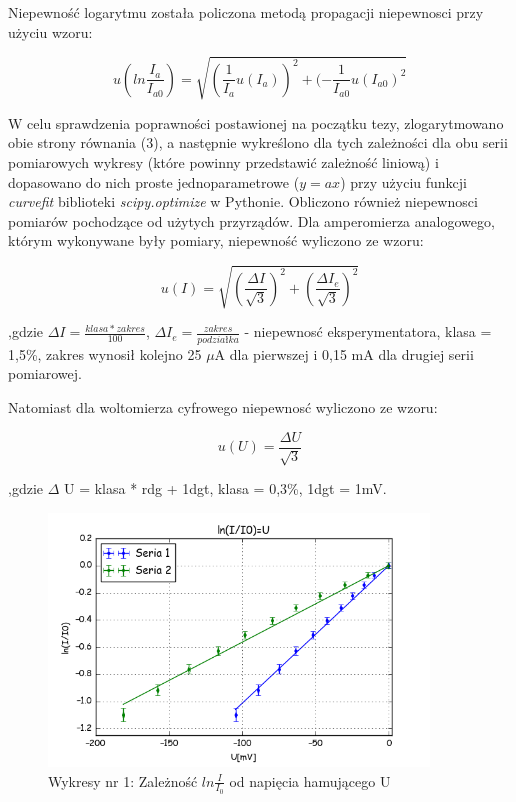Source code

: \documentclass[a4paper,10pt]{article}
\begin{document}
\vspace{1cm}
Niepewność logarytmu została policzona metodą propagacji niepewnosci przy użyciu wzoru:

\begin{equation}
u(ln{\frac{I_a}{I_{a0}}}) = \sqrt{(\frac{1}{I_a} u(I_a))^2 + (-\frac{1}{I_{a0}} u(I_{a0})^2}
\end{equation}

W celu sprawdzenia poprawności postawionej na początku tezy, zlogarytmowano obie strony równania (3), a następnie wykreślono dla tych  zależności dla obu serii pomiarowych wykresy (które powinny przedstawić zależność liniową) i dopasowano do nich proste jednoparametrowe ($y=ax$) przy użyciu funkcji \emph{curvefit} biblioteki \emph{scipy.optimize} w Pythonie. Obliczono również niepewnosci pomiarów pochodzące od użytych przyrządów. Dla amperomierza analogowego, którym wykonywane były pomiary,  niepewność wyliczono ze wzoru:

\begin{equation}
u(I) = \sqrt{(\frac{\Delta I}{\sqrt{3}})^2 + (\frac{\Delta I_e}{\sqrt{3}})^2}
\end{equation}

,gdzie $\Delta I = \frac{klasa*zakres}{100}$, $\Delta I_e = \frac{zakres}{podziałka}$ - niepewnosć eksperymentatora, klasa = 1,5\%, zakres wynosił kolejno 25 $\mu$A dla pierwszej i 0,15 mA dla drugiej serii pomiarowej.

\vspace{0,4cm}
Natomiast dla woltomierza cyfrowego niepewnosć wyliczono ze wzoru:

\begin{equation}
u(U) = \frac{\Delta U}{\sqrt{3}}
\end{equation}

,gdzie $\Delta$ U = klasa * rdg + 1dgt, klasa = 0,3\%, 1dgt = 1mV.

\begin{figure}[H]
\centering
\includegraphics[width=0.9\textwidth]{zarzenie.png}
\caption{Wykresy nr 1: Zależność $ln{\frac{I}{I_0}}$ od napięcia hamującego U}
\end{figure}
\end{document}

---

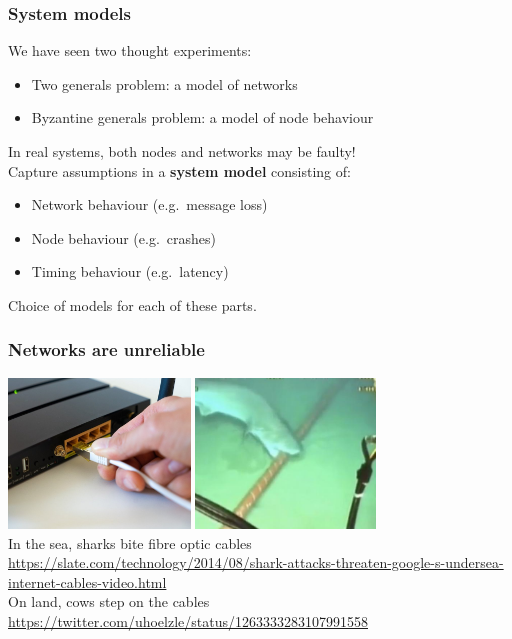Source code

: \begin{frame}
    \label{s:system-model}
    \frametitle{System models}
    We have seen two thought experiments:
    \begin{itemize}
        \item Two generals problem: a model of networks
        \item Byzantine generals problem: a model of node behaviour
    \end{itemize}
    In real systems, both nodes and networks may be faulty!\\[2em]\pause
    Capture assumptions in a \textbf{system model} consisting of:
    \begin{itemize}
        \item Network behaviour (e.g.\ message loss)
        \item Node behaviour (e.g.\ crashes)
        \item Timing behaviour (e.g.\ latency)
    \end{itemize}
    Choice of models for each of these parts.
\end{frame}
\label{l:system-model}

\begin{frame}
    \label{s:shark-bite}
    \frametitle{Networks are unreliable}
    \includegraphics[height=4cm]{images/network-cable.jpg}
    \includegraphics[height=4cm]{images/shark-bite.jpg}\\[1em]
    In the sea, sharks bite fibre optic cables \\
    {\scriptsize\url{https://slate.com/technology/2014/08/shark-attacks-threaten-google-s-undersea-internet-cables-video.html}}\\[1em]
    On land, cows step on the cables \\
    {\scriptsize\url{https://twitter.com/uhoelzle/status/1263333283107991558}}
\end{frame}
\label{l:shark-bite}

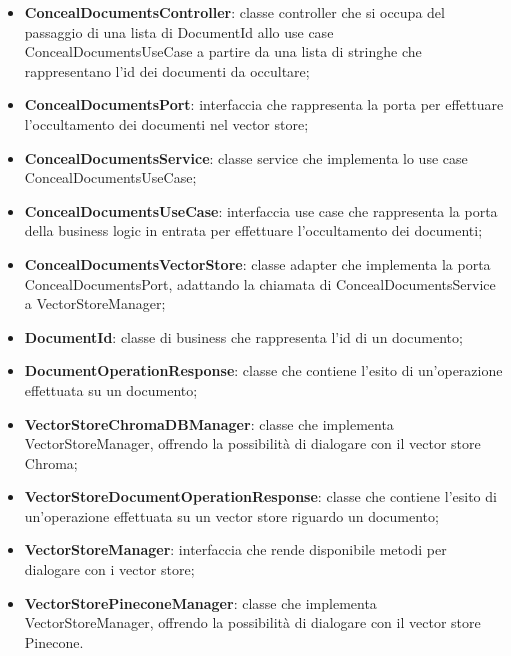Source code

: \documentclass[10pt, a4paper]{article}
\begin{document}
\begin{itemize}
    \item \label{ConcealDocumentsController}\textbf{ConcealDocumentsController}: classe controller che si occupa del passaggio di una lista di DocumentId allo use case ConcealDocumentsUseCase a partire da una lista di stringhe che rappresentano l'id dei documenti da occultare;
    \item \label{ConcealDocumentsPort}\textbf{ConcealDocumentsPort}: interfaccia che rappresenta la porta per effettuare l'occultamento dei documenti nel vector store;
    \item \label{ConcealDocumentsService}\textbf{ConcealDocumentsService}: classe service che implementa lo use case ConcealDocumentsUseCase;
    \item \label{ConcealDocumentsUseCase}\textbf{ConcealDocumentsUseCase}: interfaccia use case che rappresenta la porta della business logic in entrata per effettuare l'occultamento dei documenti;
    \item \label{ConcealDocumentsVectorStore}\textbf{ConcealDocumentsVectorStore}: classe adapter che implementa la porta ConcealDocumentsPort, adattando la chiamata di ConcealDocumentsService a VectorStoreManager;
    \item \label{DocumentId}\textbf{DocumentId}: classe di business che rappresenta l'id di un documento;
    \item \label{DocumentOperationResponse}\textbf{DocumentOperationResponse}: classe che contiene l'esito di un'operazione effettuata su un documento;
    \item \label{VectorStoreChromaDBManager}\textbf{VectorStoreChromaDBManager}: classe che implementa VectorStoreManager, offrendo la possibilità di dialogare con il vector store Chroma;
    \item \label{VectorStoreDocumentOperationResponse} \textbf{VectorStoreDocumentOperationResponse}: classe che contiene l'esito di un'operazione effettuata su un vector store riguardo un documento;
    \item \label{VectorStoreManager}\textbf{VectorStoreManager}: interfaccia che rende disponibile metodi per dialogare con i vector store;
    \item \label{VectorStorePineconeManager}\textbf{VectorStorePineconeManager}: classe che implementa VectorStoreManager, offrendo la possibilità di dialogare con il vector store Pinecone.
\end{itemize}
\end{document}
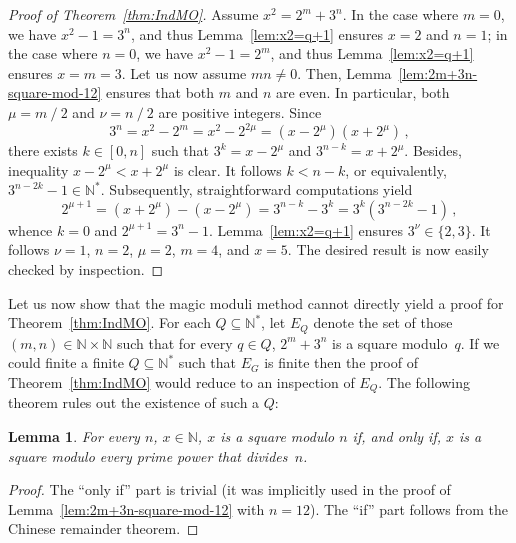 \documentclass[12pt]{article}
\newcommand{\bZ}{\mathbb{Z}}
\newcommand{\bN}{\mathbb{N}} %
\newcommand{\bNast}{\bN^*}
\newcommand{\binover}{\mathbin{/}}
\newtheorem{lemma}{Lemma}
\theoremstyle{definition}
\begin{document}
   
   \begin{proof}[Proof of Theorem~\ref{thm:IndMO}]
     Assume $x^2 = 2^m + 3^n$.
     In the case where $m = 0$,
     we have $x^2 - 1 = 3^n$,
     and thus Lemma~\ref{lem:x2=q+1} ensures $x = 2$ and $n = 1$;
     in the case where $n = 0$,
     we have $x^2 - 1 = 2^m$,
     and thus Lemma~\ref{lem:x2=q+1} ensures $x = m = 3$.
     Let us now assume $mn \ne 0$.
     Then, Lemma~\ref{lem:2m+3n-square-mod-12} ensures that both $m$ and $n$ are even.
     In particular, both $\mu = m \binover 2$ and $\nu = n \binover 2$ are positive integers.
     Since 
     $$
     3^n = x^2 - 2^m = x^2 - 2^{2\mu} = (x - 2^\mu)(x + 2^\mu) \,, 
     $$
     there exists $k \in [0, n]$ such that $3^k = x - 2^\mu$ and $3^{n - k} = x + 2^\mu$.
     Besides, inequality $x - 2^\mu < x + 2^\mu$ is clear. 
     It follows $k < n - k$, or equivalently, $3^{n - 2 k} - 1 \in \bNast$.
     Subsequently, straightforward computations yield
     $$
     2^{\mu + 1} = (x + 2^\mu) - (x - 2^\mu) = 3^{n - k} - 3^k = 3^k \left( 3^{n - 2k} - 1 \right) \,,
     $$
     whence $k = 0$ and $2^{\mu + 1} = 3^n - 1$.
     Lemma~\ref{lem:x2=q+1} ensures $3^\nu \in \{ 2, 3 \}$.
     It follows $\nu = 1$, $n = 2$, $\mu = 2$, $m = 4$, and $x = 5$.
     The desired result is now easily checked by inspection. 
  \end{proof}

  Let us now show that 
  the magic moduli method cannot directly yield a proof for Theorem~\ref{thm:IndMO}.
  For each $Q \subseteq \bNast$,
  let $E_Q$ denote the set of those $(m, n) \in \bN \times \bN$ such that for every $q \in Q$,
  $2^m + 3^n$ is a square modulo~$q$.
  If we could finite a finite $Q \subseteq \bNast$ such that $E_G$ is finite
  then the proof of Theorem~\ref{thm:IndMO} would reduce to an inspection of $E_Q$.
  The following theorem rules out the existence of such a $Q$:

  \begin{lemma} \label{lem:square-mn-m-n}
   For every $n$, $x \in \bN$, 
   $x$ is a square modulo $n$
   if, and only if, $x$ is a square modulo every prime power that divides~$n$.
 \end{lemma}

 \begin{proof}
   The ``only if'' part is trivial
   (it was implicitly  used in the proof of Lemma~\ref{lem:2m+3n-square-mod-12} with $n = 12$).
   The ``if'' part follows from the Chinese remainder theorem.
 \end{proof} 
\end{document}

---

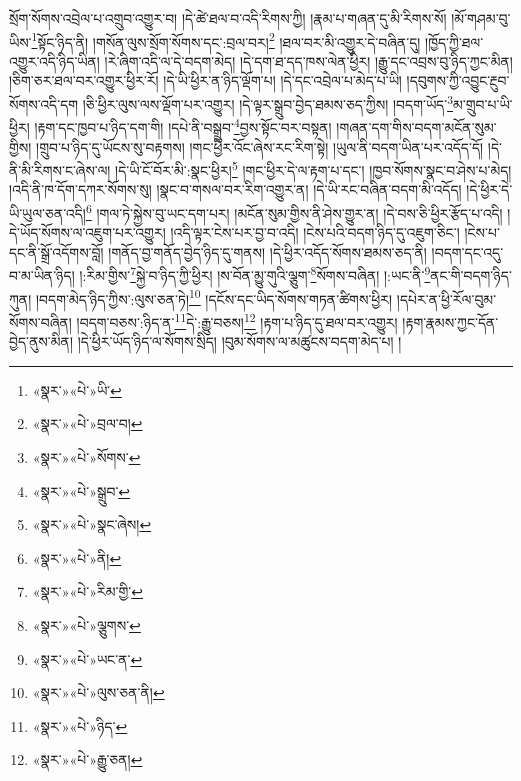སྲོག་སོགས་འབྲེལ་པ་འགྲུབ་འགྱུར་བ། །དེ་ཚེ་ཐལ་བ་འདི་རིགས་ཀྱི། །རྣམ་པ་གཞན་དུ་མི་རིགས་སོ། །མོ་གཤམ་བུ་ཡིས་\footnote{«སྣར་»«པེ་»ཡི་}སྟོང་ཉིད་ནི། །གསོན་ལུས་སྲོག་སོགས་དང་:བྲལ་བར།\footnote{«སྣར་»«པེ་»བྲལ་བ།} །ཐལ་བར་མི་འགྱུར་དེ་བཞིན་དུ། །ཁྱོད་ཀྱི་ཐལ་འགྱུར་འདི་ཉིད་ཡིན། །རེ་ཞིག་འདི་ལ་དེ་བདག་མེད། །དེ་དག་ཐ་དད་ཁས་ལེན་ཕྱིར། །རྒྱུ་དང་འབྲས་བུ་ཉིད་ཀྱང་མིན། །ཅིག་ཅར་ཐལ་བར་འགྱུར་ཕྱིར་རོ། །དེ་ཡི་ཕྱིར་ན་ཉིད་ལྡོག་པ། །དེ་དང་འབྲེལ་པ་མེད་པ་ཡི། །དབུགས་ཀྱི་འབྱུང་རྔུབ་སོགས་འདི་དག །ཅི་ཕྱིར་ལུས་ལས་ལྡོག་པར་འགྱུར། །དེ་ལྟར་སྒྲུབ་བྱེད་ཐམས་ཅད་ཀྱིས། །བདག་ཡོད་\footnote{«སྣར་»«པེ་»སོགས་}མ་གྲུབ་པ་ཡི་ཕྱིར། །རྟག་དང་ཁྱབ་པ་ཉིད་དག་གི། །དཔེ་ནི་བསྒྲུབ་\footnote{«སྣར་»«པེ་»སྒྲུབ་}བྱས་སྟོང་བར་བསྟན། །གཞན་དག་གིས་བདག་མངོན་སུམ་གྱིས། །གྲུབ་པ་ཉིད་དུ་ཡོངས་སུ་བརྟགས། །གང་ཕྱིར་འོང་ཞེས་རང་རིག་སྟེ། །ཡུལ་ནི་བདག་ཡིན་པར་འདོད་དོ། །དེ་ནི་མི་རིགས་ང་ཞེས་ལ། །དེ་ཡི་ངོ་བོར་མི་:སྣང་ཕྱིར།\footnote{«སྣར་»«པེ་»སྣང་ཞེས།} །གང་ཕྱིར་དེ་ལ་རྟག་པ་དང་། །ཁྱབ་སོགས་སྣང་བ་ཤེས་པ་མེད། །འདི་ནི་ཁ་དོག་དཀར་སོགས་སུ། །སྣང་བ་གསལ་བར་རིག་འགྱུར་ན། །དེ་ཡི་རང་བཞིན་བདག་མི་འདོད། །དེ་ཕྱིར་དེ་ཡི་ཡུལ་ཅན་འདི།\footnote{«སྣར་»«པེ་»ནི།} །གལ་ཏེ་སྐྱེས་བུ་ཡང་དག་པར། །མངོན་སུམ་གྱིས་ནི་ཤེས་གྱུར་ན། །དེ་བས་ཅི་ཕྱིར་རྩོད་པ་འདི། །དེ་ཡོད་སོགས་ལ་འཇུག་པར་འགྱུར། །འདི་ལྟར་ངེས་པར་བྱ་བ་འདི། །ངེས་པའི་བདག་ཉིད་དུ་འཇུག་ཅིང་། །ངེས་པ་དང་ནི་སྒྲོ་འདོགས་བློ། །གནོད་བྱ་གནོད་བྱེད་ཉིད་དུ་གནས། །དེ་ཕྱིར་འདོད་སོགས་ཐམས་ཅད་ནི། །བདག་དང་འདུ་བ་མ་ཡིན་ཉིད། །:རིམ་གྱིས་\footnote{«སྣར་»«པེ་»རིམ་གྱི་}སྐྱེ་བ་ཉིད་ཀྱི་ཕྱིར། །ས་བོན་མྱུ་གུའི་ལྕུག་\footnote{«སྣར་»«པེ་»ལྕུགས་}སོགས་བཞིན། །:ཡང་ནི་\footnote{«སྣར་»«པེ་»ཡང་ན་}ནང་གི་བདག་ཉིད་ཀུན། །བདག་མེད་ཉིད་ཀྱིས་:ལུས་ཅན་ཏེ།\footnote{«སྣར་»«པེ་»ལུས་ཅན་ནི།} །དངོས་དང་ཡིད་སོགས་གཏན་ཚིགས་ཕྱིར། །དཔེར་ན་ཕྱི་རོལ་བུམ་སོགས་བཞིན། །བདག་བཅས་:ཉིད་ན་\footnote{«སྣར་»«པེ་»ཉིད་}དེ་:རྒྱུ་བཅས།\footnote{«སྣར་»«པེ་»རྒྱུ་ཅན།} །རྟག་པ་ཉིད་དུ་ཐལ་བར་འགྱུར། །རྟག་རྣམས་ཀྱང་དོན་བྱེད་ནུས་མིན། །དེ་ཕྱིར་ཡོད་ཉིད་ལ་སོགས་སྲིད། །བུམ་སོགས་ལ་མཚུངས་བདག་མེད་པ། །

---

From the listing above, restate verbatim the lines running from the one with "On land, cows step on the cables \\" through the one with "riguardo un documento;", inclusive, but not the pictures.

    On land, cows step on the cables \\
    {\scriptsize\url{https://twitter.com/uhoelzle/status/1263333283107991558}}
\end{frame}
\label{l:shark-bite}

Source code

: \documentclass[10pt, a4paper]{article}
\begin{document}
\begin{itemize}
    \item \label{ConcealDocumentsController}\textbf{ConcealDocumentsController}: classe controller che si occupa del passaggio di una lista di DocumentId allo use case ConcealDocumentsUseCase a partire da una lista di stringhe che rappresentano l'id dei documenti da occultare;
    \item \label{ConcealDocumentsPort}\textbf{ConcealDocumentsPort}: interfaccia che rappresenta la porta per effettuare l'occultamento dei documenti nel vector store;
    \item \label{ConcealDocumentsService}\textbf{ConcealDocumentsService}: classe service che implementa lo use case ConcealDocumentsUseCase;
    \item \label{ConcealDocumentsUseCase}\textbf{ConcealDocumentsUseCase}: interfaccia use case che rappresenta la porta della business logic in entrata per effettuare l'occultamento dei documenti;
    \item \label{ConcealDocumentsVectorStore}\textbf{ConcealDocumentsVectorStore}: classe adapter che implementa la porta ConcealDocumentsPort, adattando la chiamata di ConcealDocumentsService a VectorStoreManager;
    \item \label{DocumentId}\textbf{DocumentId}: classe di business che rappresenta l'id di un documento;
    \item \label{DocumentOperationResponse}\textbf{DocumentOperationResponse}: classe che contiene l'esito di un'operazione effettuata su un documento;
    \item \label{VectorStoreChromaDBManager}\textbf{VectorStoreChromaDBManager}: classe che implementa VectorStoreManager, offrendo la possibilità di dialogare con il vector store Chroma;
    \item \label{VectorStoreDocumentOperationResponse} \textbf{VectorStoreDocumentOperationResponse}: classe che contiene l'esito di un'operazione effettuata su un vector store riguardo un documento;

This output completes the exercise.